WORK REQUEST ->
Please give the data again exactly, with no line dropped.

(Collection entries)
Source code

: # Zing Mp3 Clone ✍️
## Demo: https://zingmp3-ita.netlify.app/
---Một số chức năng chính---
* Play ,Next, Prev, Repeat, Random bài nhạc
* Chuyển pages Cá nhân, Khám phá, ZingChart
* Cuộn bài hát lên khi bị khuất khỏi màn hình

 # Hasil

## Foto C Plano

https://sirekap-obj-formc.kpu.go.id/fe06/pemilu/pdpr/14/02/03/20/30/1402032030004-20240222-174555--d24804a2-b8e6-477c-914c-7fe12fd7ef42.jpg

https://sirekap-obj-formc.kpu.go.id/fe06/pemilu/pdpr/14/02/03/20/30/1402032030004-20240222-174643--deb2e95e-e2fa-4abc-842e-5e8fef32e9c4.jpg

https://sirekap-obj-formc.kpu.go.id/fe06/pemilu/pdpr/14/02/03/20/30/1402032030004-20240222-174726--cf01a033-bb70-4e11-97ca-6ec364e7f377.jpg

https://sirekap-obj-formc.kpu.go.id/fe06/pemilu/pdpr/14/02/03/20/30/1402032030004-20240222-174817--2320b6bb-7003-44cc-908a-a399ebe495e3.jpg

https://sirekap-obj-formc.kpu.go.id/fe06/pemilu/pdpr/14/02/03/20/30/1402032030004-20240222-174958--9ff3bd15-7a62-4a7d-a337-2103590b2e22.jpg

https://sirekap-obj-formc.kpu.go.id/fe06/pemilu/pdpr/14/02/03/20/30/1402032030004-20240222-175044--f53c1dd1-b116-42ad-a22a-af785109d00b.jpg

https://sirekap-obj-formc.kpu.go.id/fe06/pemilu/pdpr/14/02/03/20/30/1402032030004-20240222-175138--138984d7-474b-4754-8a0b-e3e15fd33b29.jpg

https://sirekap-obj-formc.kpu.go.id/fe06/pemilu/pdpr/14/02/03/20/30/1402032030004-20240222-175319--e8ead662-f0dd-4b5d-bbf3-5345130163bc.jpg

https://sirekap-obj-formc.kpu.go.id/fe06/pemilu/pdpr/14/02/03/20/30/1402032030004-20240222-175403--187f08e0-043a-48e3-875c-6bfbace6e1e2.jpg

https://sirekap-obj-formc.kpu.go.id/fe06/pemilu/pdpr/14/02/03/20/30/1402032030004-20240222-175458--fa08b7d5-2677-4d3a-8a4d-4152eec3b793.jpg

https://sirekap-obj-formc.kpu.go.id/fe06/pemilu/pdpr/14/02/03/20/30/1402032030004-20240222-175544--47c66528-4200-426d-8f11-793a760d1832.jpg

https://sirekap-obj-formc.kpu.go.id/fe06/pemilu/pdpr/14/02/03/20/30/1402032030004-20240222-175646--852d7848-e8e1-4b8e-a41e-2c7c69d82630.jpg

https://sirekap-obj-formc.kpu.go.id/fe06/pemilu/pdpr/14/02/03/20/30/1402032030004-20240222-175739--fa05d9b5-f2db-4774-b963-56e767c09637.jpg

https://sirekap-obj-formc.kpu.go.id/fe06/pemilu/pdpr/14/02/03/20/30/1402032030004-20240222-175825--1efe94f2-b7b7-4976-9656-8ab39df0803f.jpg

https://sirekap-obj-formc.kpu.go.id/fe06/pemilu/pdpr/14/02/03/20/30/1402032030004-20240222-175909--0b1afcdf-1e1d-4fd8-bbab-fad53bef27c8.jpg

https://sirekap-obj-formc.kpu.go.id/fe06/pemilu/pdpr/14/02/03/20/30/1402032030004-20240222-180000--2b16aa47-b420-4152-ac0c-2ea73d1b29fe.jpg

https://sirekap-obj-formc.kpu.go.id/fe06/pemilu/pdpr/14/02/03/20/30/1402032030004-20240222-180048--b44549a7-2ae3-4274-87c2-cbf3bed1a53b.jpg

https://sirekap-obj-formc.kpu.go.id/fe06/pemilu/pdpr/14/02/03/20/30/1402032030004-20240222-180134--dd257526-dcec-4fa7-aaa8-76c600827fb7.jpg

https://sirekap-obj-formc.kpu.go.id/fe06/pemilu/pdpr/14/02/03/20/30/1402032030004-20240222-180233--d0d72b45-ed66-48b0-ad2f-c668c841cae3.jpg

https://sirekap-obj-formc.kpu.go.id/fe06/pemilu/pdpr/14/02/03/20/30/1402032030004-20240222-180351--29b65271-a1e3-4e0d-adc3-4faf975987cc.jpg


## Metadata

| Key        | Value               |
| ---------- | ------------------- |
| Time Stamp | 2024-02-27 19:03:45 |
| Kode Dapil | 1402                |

EXERCISE OUTPUT ->
Source code

: # Zing Mp3 Clone ✍️
## Demo: https://zingmp3-ita.netlify.app/
---Một số chức năng chính---
* Play ,Next, Prev, Repeat, Random bài nhạc
* Chuyển pages Cá nhân, Khám phá, ZingChart
* Cuộn bài hát lên khi bị khuất khỏi màn hình

 # Hasil

## Foto C Plano

https://sirekap-obj-formc.kpu.go.id/fe06/pemilu/pdpr/14/02/03/20/30/1402032030004-20240222-174555--d24804a2-b8e6-477c-914c-7fe12fd7ef42.jpg

https://sirekap-obj-formc.kpu.go.id/fe06/pemilu/pdpr/14/02/03/20/30/1402032030004-20240222-174643--deb2e95e-e2fa-4abc-842e-5e8fef32e9c4.jpg

https://sirekap-obj-formc.kpu.go.id/fe06/pemilu/pdpr/14/02/03/20/30/1402032030004-20240222-174726--cf01a033-bb70-4e11-97ca-6ec364e7f377.jpg

https://sirekap-obj-formc.kpu.go.id/fe06/pemilu/pdpr/14/02/03/20/30/1402032030004-20240222-174817--2320b6bb-7003-44cc-908a-a399ebe495e3.jpg

https://sirekap-obj-formc.kpu.go.id/fe06/pemilu/pdpr/14/02/03/20/30/1402032030004-20240222-174958--9ff3bd15-7a62-4a7d-a337-2103590b2e22.jpg

https://sirekap-obj-formc.kpu.go.id/fe06/pemilu/pdpr/14/02/03/20/30/1402032030004-20240222-175044--f53c1dd1-b116-42ad-a22a-af785109d00b.jpg

https://sirekap-obj-formc.kpu.go.id/fe06/pemilu/pdpr/14/02/03/20/30/1402032030004-20240222-175138--138984d7-474b-4754-8a0b-e3e15fd33b29.jpg

https://sirekap-obj-formc.kpu.go.id/fe06/pemilu/pdpr/14/02/03/20/30/1402032030004-20240222-175319--e8ead662-f0dd-4b5d-bbf3-5345130163bc.jpg

https://sirekap-obj-formc.kpu.go.id/fe06/pemilu/pdpr/14/02/03/20/30/1402032030004-20240222-175403--187f08e0-043a-48e3-875c-6bfbace6e1e2.jpg

https://sirekap-obj-formc.kpu.go.id/fe06/pemilu/pdpr/14/02/03/20/30/1402032030004-20240222-175458--fa08b7d5-2677-4d3a-8a4d-4152eec3b793.jpg

https://sirekap-obj-formc.kpu.go.id/fe06/pemilu/pdpr/14/02/03/20/30/1402032030004-20240222-175544--47c66528-4200-426d-8f11-793a760d1832.jpg

https://sirekap-obj-formc.kpu.go.id/fe06/pemilu/pdpr/14/02/03/20/30/1402032030004-20240222-175646--852d7848-e8e1-4b8e-a41e-2c7c69d82630.jpg

https://sirekap-obj-formc.kpu.go.id/fe06/pemilu/pdpr/14/02/03/20/30/1402032030004-20240222-175739--fa05d9b5-f2db-4774-b963-56e767c09637.jpg

https://sirekap-obj-formc.kpu.go.id/fe06/pemilu/pdpr/14/02/03/20/30/1402032030004-20240222-175825--1efe94f2-b7b7-4976-9656-8ab39df0803f.jpg

https://sirekap-obj-formc.kpu.go.id/fe06/pemilu/pdpr/14/02/03/20/30/1402032030004-20240222-175909--0b1afcdf-1e1d-4fd8-bbab-fad53bef27c8.jpg

https://sirekap-obj-formc.kpu.go.id/fe06/pemilu/pdpr/14/02/03/20/30/1402032030004-20240222-180000--2b16aa47-b420-4152-ac0c-2ea73d1b29fe.jpg

https://sirekap-obj-formc.kpu.go.id/fe06/pemilu/pdpr/14/02/03/20/30/1402032030004-20240222-180048--b44549a7-2ae3-4274-87c2-cbf3bed1a53b.jpg

https://sirekap-obj-formc.kpu.go.id/fe06/pemilu/pdpr/14/02/03/20/30/1402032030004-20240222-180134--dd257526-dcec-4fa7-aaa8-76c600827fb7.jpg

https://sirekap-obj-formc.kpu.go.id/fe06/pemilu/pdpr/14/02/03/20/30/1402032030004-20240222-180233--d0d72b45-ed66-48b0-ad2f-c668c841cae3.jpg

https://sirekap-obj-formc.kpu.go.id/fe06/pemilu/pdpr/14/02/03/20/30/1402032030004-20240222-180351--29b65271-a1e3-4e0d-adc3-4faf975987cc.jpg


## Metadata

| Key        | Value               |
| ---------- | ------------------- |
| Time Stamp | 2024-02-27 19:03:45 |
| Kode Dapil | 1402                |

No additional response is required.